To assess the tax implications of covered call writing one may choose to first understand what a covered call is and second become familiar with the tax implications associated with the covered call. Since covered call writing can involve both a loss or a gain, the tax implications will naturally vary dependent on the outcome of the covered call. This article will first illustrate the meaning of covered calls and then determine possible tax implications of such a financial transaction.
DEFINING COVERED CALL WRITING:
Covered calls are a combination of a ‘long’ position combined with a ‘call option contract written by the security holder’. In other words the covered call involves two aspects 1) owning the security outright and 2) ‘writing’ the option to sell the underlying security at a strike price. In this case, the call is covered by the long position held by the security owner which means the call writer has hedged his or her call option with the ownership of the underlying security.
To illustrate further and in more simple terms, investor Y purchases 1000 shares of Greenmail Corporation at a price of $75.00/share, the investor then ‘writes’ an option to sell Greenmail Corporation at $80.00/share. If the contract costs the buyer $10.00/100 shares the total premium would be $100.00 if a contract for 1000 shares is purchased and the strike price is not exceeded by expiration of the call option. In the scenario the strike price is not met, the seller of the call option will keep the premium plus any difference between the strike price and the purchase price (www.optionseducation.org)

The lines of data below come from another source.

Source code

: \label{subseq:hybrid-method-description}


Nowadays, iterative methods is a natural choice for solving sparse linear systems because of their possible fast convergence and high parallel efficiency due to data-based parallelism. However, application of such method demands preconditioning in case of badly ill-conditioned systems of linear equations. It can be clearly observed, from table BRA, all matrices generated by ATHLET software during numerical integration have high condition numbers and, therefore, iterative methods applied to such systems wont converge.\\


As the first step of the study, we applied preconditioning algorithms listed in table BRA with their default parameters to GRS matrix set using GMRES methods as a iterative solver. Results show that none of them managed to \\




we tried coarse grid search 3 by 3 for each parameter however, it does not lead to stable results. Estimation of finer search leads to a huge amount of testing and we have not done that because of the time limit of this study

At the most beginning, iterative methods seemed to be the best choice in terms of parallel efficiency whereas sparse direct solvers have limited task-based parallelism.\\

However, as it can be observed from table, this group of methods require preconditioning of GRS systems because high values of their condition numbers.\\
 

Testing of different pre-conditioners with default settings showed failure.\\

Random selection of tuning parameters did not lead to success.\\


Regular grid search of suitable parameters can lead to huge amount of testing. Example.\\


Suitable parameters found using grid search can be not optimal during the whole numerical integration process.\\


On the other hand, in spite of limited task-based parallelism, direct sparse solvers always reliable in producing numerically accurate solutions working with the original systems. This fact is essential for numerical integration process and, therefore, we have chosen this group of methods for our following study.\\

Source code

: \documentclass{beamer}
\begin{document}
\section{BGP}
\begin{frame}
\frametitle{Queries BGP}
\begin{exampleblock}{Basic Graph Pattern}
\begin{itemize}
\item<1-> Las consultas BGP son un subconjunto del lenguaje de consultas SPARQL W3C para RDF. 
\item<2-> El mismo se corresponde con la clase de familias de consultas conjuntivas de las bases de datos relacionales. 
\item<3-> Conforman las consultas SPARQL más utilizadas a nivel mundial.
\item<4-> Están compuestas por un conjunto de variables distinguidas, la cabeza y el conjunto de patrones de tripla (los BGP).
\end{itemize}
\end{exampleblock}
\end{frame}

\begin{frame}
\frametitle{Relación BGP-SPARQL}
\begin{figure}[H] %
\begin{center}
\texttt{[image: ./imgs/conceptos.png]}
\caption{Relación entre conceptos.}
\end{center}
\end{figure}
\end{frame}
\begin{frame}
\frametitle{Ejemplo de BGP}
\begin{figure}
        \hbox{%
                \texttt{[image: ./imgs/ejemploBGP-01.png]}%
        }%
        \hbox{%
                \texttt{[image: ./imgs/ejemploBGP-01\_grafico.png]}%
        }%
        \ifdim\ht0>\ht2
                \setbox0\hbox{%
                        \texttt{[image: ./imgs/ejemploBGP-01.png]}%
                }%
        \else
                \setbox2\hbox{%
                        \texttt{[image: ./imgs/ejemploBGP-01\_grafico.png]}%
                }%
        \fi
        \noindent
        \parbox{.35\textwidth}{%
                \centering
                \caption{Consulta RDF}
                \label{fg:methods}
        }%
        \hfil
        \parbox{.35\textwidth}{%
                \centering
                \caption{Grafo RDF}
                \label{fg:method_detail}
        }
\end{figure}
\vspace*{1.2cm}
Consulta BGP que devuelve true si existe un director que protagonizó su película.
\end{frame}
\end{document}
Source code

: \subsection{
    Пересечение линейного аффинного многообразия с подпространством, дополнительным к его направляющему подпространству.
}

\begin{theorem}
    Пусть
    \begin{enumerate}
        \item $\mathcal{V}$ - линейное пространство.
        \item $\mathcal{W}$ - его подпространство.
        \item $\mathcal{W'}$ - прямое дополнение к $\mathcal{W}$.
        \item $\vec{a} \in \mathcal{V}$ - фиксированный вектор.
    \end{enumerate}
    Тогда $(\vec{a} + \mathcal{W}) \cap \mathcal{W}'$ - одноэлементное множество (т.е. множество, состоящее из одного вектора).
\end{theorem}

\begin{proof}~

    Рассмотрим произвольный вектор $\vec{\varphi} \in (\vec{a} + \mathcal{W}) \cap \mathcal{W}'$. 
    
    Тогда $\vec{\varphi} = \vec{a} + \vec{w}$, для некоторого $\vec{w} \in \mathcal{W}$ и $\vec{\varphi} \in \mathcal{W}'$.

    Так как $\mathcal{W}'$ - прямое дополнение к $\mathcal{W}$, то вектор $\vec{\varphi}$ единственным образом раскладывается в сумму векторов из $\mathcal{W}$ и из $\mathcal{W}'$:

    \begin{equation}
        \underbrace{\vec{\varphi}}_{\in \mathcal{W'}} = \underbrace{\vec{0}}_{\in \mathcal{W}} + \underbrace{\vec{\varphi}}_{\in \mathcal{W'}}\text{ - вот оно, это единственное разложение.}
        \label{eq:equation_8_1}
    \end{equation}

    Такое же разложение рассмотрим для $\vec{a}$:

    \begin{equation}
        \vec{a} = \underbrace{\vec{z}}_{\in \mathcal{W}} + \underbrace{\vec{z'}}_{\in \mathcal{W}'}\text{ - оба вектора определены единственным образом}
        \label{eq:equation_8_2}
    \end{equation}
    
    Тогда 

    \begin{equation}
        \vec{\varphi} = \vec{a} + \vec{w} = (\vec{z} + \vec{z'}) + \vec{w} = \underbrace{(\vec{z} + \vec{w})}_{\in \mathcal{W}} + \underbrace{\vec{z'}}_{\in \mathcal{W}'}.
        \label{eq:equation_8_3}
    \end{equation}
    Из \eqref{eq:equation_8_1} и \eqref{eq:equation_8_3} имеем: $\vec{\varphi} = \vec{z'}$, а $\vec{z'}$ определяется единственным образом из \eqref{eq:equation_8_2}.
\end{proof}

Since the covered call option may lead to a loss or gain of money for the seller of the call option, the tax implications can vary. That is to say, if the underlying stock price declines and is sold and the option expires without reaching the strike price, the difference between the profit gained from writing the call option and the loss incurred through sale of stock will determine any loss.
Since the above scenario could qualify as wash sale because of two separate purchases of the same security within a 60 day period where a loss is realized on the underlying stock price, the loss on the sale of underlying stock may not be tax deductible. However, using a cost basis adjustment on the sale and/or purchase of a subsequent option may also minimize the loss from the wash sale. A few potential scenarios and their possible tax implications are listed below however do not replace the advice of a professional tax consultant:
*Underlying stock price decline + sale of call option: Cost adjusted wash sale may lead to tax deductibility on capital loss if an additional purchase of identical or similar stock takes place thereafter.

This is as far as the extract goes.